Kafka Introduction, Basic Principles, Execution Process and Usage Scenarios

1. Introduction

Apache Kafka is a distributed publish-subscribe messaging system, the definition of kafka on the  kafka official website : a distributed publish-subscribe messaging system. It was originally developed by LinkedIn Corporation, which contributed to the Apache Foundation in 2010 and became a top-level open source project. Kafka is a fast, scalable, inherently distributed, partitioned and replicated commit log service.

Comparison of several distributed system message systems:

write picture description here

Recommended related articles: Comparison of various message queues, Kafka in-depth analysis, recommended by everyone, wonderful and good articles!  
http://blog.csdn.net/allthesametome/article/details/47362451

2. Kafka Basic Architecture

Its architecture includes the following components:

1. Topic: It is a specific type of message flow. The message is the payload of bytes, and the topic is the category name or feed name of the message;

2. Producer: Any object that can publish messages to a topic;

3. Service Broker: Published messages are stored in a set of servers, which are called Brokers or Kafka clusters;

4. Consumer: You can subscribe to one or more topics and pull data from the Broker to consume these published messages;

write picture description here

As can be seen in the above figure, the producer sends data to the broker agent, the broker agent has multiple topics, and the consumer obtains data from the broker.

3. Basic principles

We call the publication of the message the producer, the subscription of the message as the consumer, and the intermediate storage array as the broker (broker), so that we can roughly describe such a scene:

write picture description here

The producer produces the data and gives it to the broker for storage.

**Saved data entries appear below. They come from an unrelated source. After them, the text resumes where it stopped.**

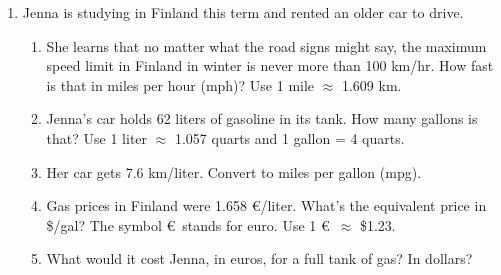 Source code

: \begin{enumerate}
\item Jenna is studying in Finland this term and rented an older car to drive.
\begin{enumerate}
\item She learns that no matter what the road signs might say, the maximum speed limit in Finland in winter is never more than 100 km/hr.  How fast is that in miles per hour (mph)? Use 1 mile $\approx$ 1.609 km.\vfill
\item Jenna's car holds 62 liters of gasoline in its tank.  How many gallons is that?  Use 1 liter $\approx$ 1.057 quarts and 1 gallon = 4 quarts. \vfill
\item Her car gets 7.6 km/liter.  Convert to miles per gallon (mpg).  \vfill
\item Gas prices in Finland were 1.658 \euro/liter.  What's the equivalent price in \$/gal?  The symbol \euro~stands for euro. Use 1 \euro~$\approx$ \$1.23.  \vfill
\item What would it cost Jenna, in euros, for a full tank of gas?  In dollars? \vfill \vfill
\end{enumerate}

\end{enumerate}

When the consumer needs to consume the data, it takes the data from the broker, and then completes a series of data processing operations.

At first glance, it's too simple. Isn't it said that it is distributed? Is it even distributed if the producer, broker, and consumer are placed on three different machines? Look at the official picture given by kafka:

write picture description here

Multiple brokers work together. Producer and consumer are deployed in various business logic and are frequently called. The three manage and coordinate requests and forwarding through zookeeper. Such a high-performance distributed message publishing and subscription system is completed.

There is a detail in the figure that needs to be noted. The process from producer to broker is push, that is, if there is data, it is pushed to broker, while the process from consumer to broker is pull, which is to actively pull data through the consumer, not the broker to understand the data. Sent to the consumer side.

Fourth, the role of Zookeeper in kafka

As mentioned above, Zookeeper is mentioned, so what is the role of Zookeeper in kafka?

(1) Both the kafka cluster, the producer and the consumer rely on zookeeper to ensure system availability. The cluster saves some meta information.

(2) Kafka uses zookeeper as its distributed coordination framework, which combines the processes of message production, message storage, and message consumption well.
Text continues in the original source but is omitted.